Input for this task |
-=-=-

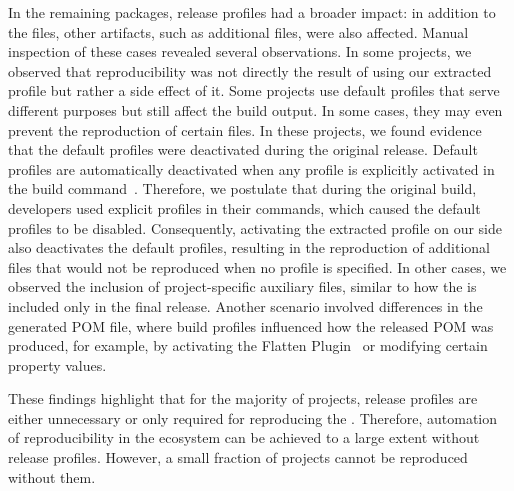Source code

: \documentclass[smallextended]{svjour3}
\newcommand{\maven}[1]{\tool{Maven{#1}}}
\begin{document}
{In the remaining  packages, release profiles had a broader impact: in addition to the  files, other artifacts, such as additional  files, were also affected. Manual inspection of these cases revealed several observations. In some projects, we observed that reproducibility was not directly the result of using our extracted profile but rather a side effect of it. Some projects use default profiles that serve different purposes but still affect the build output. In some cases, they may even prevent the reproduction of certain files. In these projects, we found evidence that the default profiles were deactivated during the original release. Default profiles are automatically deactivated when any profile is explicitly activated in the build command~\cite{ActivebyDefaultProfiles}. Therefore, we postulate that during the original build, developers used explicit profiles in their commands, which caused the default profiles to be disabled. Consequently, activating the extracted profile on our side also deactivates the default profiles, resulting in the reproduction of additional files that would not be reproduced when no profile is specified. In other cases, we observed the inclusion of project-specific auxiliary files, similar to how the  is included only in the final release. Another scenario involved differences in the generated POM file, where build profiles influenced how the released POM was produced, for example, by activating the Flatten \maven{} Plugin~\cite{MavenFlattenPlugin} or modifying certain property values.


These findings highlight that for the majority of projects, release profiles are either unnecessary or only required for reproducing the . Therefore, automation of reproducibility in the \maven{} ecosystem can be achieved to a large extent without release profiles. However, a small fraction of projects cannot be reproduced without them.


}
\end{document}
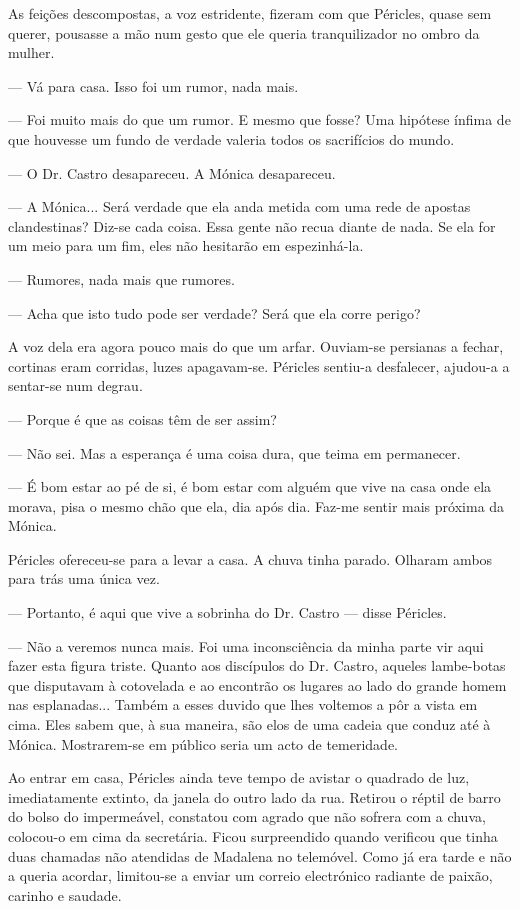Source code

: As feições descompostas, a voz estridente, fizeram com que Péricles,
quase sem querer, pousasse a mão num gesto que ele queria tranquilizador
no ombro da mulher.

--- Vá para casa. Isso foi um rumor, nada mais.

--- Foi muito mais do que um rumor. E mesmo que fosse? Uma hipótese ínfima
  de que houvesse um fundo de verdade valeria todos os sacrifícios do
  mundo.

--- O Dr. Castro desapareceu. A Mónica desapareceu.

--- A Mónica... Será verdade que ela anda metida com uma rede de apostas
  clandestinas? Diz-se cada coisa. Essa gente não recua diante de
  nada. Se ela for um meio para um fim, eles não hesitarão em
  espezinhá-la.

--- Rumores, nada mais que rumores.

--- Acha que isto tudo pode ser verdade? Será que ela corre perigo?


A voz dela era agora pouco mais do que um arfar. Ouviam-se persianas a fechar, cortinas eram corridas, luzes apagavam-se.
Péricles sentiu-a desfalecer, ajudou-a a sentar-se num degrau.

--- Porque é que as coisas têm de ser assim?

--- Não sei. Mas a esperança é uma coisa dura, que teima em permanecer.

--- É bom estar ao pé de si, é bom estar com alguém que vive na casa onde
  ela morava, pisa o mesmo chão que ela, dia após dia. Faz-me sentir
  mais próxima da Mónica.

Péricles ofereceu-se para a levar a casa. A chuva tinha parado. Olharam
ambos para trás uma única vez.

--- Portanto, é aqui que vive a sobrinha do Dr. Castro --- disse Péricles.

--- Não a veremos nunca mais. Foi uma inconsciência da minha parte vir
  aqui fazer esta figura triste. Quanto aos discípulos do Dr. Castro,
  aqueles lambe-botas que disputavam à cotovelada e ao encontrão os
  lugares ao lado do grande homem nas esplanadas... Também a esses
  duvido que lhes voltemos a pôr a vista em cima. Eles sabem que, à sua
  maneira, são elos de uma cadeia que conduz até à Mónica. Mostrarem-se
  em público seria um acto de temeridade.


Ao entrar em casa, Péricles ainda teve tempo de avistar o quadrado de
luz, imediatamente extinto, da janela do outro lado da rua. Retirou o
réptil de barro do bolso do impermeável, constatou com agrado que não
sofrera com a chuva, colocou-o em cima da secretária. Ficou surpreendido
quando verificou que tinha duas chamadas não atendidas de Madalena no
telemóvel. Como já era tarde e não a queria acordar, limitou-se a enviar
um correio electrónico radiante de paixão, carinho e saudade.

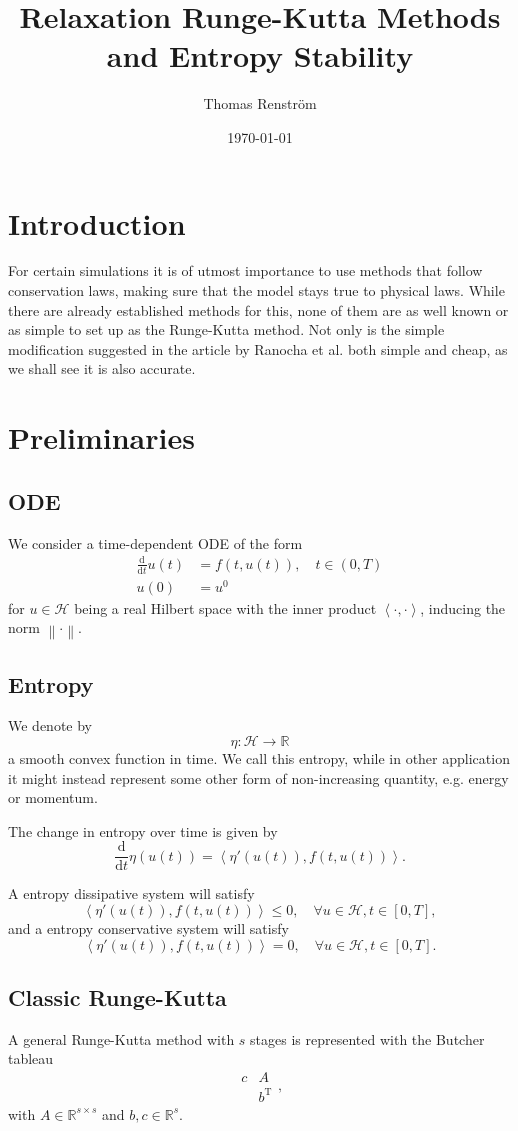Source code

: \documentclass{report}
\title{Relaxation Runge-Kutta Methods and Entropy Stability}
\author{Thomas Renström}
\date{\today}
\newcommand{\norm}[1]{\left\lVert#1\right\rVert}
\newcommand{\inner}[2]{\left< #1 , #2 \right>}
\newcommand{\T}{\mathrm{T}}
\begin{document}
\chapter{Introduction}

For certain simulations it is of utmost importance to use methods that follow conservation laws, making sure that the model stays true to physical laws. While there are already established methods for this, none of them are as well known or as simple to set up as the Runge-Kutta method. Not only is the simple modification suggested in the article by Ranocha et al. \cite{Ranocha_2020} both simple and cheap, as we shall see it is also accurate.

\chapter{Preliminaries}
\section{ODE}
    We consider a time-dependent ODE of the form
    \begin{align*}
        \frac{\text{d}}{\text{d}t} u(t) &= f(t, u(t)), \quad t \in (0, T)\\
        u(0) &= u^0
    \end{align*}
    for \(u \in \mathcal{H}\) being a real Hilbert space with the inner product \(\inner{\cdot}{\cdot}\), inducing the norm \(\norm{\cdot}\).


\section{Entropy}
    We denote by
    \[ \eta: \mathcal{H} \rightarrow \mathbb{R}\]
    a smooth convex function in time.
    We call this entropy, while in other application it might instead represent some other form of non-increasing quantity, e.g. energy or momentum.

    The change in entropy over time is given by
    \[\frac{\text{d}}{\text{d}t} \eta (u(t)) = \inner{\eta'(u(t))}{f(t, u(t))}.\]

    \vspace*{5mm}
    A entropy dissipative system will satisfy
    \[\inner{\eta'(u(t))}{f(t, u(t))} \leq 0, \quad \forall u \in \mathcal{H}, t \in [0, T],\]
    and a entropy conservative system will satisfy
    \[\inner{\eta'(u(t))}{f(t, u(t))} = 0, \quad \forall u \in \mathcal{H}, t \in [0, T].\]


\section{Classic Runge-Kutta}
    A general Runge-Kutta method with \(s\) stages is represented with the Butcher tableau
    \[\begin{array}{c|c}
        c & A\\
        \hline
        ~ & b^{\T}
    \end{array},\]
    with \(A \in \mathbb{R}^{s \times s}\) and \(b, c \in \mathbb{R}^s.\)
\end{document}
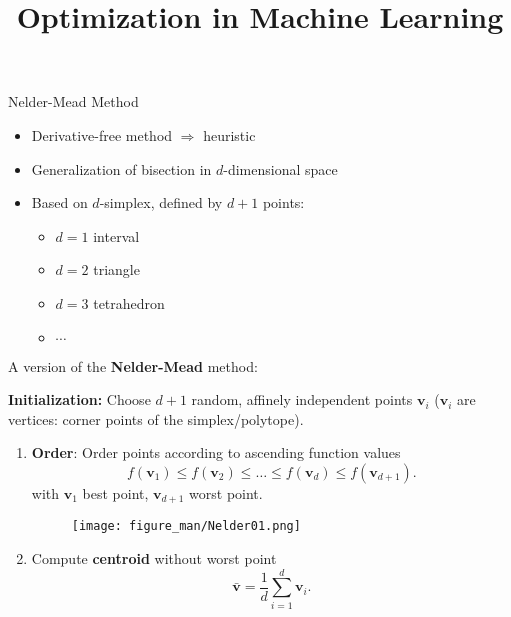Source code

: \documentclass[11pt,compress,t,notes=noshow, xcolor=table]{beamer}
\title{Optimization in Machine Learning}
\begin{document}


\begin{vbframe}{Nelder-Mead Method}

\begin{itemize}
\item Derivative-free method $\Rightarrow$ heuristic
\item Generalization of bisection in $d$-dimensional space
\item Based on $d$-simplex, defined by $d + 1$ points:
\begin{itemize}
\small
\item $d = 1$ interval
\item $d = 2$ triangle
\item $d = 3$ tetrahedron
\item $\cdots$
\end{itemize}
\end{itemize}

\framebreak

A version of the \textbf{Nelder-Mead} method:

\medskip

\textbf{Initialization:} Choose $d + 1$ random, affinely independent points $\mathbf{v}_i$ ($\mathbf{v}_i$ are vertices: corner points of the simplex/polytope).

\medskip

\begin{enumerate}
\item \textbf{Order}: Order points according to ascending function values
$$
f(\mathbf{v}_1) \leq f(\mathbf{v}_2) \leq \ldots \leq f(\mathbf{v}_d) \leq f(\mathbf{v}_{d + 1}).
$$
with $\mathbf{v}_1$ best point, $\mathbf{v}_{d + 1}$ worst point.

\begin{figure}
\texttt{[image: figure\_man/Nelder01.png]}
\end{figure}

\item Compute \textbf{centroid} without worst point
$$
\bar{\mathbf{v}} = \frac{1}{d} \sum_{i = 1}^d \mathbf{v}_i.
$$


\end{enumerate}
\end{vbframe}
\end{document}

-=-=-

Task details |
Restate word for word each line from the one containing "with \(A \in" through the end of the material, pictures excluded.

Result for this exercise |
    with \(A \in \mathbb{R}^{s \times s}\) and \(b, c \in \mathbb{R}^s.\)
\end{document}
Source code

: \documentclass[11pt,compress,t,notes=noshow, xcolor=table]{beamer}
\title{Optimization in Machine Learning}
\begin{document}


\begin{vbframe}{Nelder-Mead Method}

\begin{itemize}
\item Derivative-free method $\Rightarrow$ heuristic
\item Generalization of bisection in $d$-dimensional space
\item Based on $d$-simplex, defined by $d + 1$ points:
\begin{itemize}
\small
\item $d = 1$ interval
\item $d = 2$ triangle
\item $d = 3$ tetrahedron
\item $\cdots$
\end{itemize}
\end{itemize}

\framebreak

A version of the \textbf{Nelder-Mead} method:

\medskip

\textbf{Initialization:} Choose $d + 1$ random, affinely independent points $\mathbf{v}_i$ ($\mathbf{v}_i$ are vertices: corner points of the simplex/polytope).

\medskip

\begin{enumerate}
\item \textbf{Order}: Order points according to ascending function values
$$
f(\mathbf{v}_1) \leq f(\mathbf{v}_2) \leq \ldots \leq f(\mathbf{v}_d) \leq f(\mathbf{v}_{d + 1}).
$$
with $\mathbf{v}_1$ best point, $\mathbf{v}_{d + 1}$ worst point.

\begin{figure}
\texttt{[image: figure\_man/Nelder01.png]}
\end{figure}

\item Compute \textbf{centroid} without worst point
$$
\bar{\mathbf{v}} = \frac{1}{d} \sum_{i = 1}^d \mathbf{v}_i.
$$


\end{enumerate}
\end{vbframe}
\end{document}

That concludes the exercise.